Task directions — With the string "Cupertino" as the filter, copy each matching line from the records.

START Supplied records

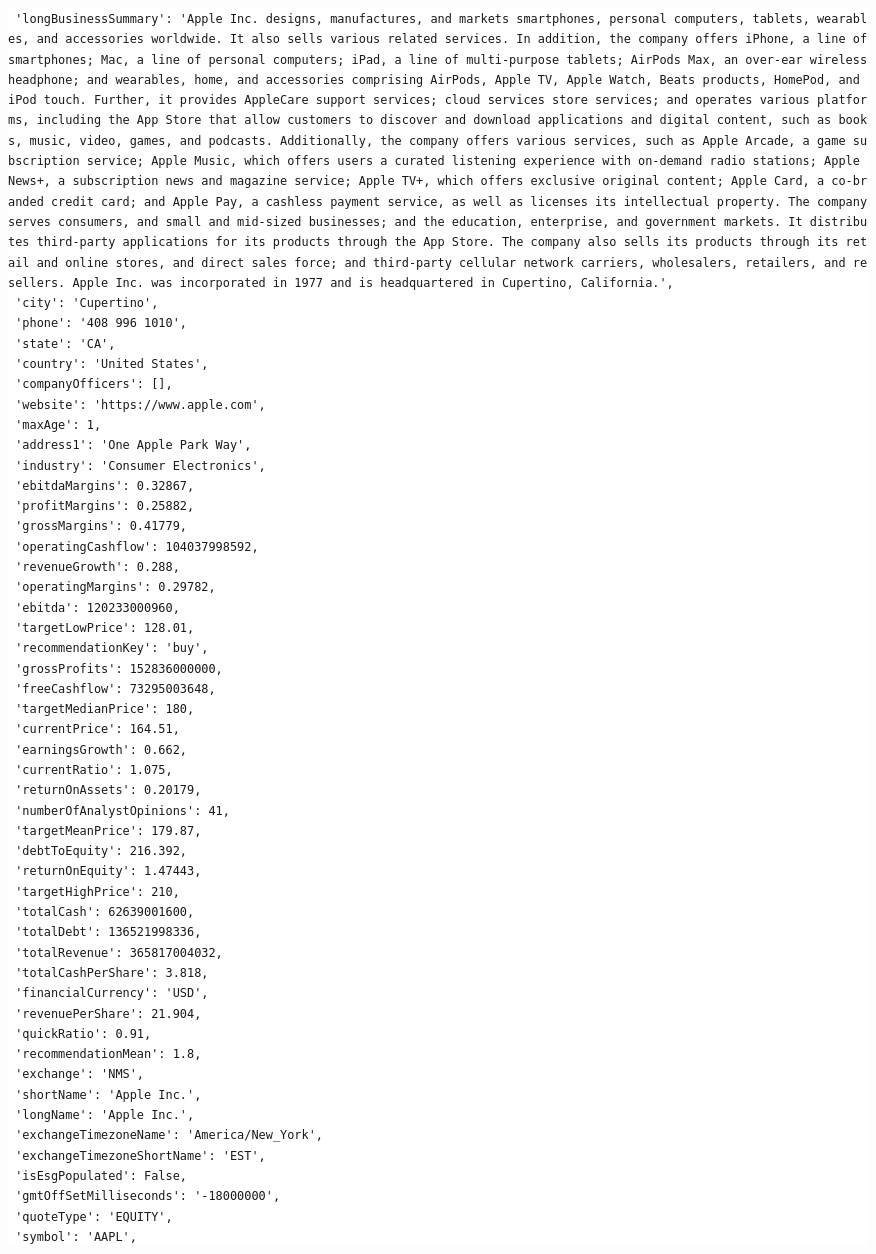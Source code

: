      'longBusinessSummary': 'Apple Inc. designs, manufactures, and markets smartphones, personal computers, tablets, wearables, and accessories worldwide. It also sells various related services. In addition, the company offers iPhone, a line of smartphones; Mac, a line of personal computers; iPad, a line of multi-purpose tablets; AirPods Max, an over-ear wireless headphone; and wearables, home, and accessories comprising AirPods, Apple TV, Apple Watch, Beats products, HomePod, and iPod touch. Further, it provides AppleCare support services; cloud services store services; and operates various platforms, including the App Store that allow customers to discover and download applications and digital content, such as books, music, video, games, and podcasts. Additionally, the company offers various services, such as Apple Arcade, a game subscription service; Apple Music, which offers users a curated listening experience with on-demand radio stations; Apple News+, a subscription news and magazine service; Apple TV+, which offers exclusive original content; Apple Card, a co-branded credit card; and Apple Pay, a cashless payment service, as well as licenses its intellectual property. The company serves consumers, and small and mid-sized businesses; and the education, enterprise, and government markets. It distributes third-party applications for its products through the App Store. The company also sells its products through its retail and online stores, and direct sales force; and third-party cellular network carriers, wholesalers, retailers, and resellers. Apple Inc. was incorporated in 1977 and is headquartered in Cupertino, California.',
     'city': 'Cupertino',
     'phone': '408 996 1010',
     'state': 'CA',
     'country': 'United States',
     'companyOfficers': [],
     'website': 'https://www.apple.com',
     'maxAge': 1,
     'address1': 'One Apple Park Way',
     'industry': 'Consumer Electronics',
     'ebitdaMargins': 0.32867,
     'profitMargins': 0.25882,
     'grossMargins': 0.41779,
     'operatingCashflow': 104037998592,
     'revenueGrowth': 0.288,
     'operatingMargins': 0.29782,
     'ebitda': 120233000960,
     'targetLowPrice': 128.01,
     'recommendationKey': 'buy',
     'grossProfits': 152836000000,
     'freeCashflow': 73295003648,
     'targetMedianPrice': 180,
     'currentPrice': 164.51,
     'earningsGrowth': 0.662,
     'currentRatio': 1.075,
     'returnOnAssets': 0.20179,
     'numberOfAnalystOpinions': 41,
     'targetMeanPrice': 179.87,
     'debtToEquity': 216.392,
     'returnOnEquity': 1.47443,
     'targetHighPrice': 210,
     'totalCash': 62639001600,
     'totalDebt': 136521998336,
     'totalRevenue': 365817004032,
     'totalCashPerShare': 3.818,
     'financialCurrency': 'USD',
     'revenuePerShare': 21.904,
     'quickRatio': 0.91,
     'recommendationMean': 1.8,
     'exchange': 'NMS',
     'shortName': 'Apple Inc.',
     'longName': 'Apple Inc.',
     'exchangeTimezoneName': 'America/New_York',
     'exchangeTimezoneShortName': 'EST',
     'isEsgPopulated': False,
     'gmtOffSetMilliseconds': '-18000000',
     'quoteType': 'EQUITY',
     'symbol': 'AAPL',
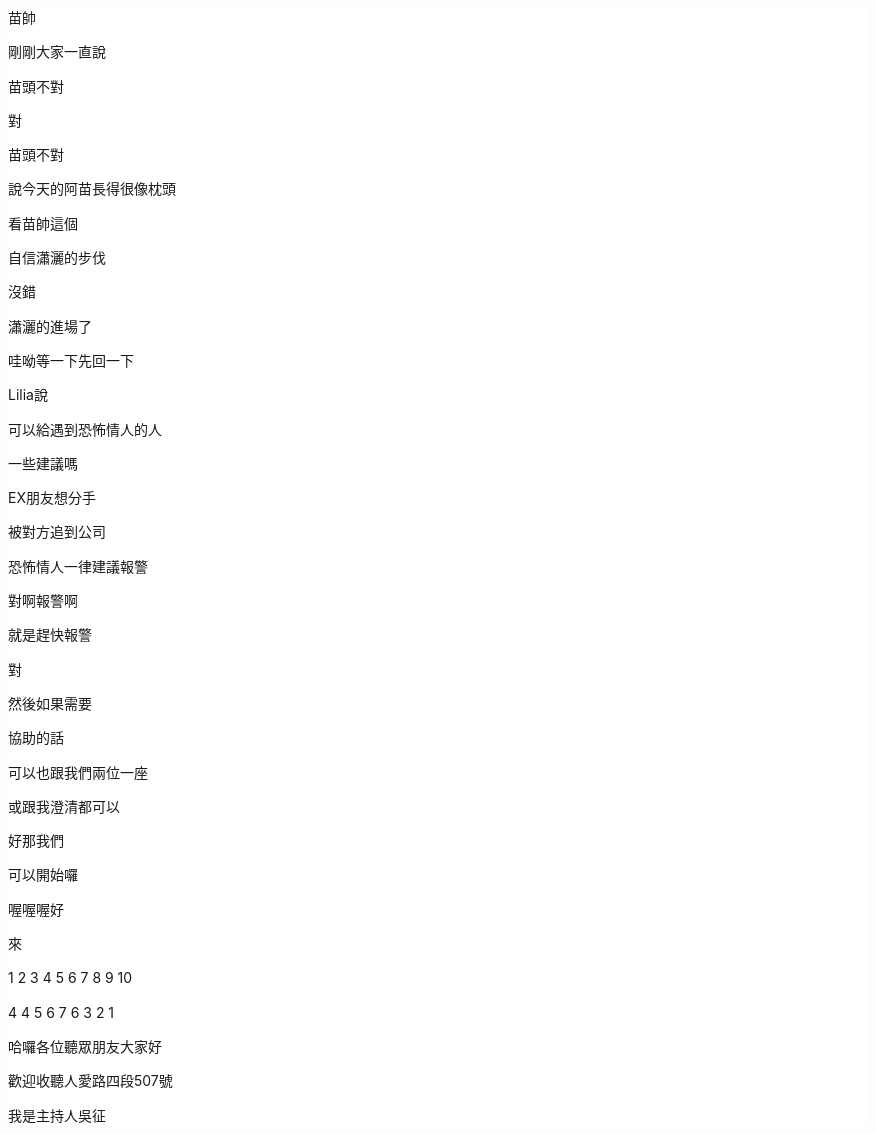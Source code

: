 苗帥

剛剛大家一直說

苗頭不對

對

苗頭不對

說今天的阿苗長得很像枕頭

看苗帥這個

自信瀟灑的步伐

沒錯

瀟灑的進場了

哇呦等一下先回一下

Lilia說

可以給遇到恐怖情人的人

一些建議嗎

EX朋友想分手

被對方追到公司

恐怖情人一律建議報警

對啊報警啊

就是趕快報警

對

然後如果需要

協助的話

可以也跟我們兩位一座

或跟我澄清都可以

好那我們

可以開始囉

喔喔喔好

來

1 2 3 4 5 6 7 8 9 10

4 4 5 6 7 6 3 2 1

哈囉各位聽眾朋友大家好

歡迎收聽人愛路四段507號

我是主持人吳征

END Supplied records

Answer below —
:      'longBusinessSummary': 'Apple Inc. designs, manufactures, and markets smartphones, personal computers, tablets, wearables, and accessories worldwide. It also sells various related services. In addition, the company offers iPhone, a line of smartphones; Mac, a line of personal computers; iPad, a line of multi-purpose tablets; AirPods Max, an over-ear wireless headphone; and wearables, home, and accessories comprising AirPods, Apple TV, Apple Watch, Beats products, HomePod, and iPod touch. Further, it provides AppleCare support services; cloud services store services; and operates various platforms, including the App Store that allow customers to discover and download applications and digital content, such as books, music, video, games, and podcasts. Additionally, the company offers various services, such as Apple Arcade, a game subscription service; Apple Music, which offers users a curated listening experience with on-demand radio stations; Apple News+, a subscription news and magazine service; Apple TV+, which offers exclusive original content; Apple Card, a co-branded credit card; and Apple Pay, a cashless payment service, as well as licenses its intellectual property. The company serves consumers, and small and mid-sized businesses; and the education, enterprise, and government markets. It distributes third-party applications for its products through the App Store. The company also sells its products through its retail and online stores, and direct sales force; and third-party cellular network carriers, wholesalers, retailers, and resellers. Apple Inc. was incorporated in 1977 and is headquartered in Cupertino, California.',
     'city': 'Cupertino',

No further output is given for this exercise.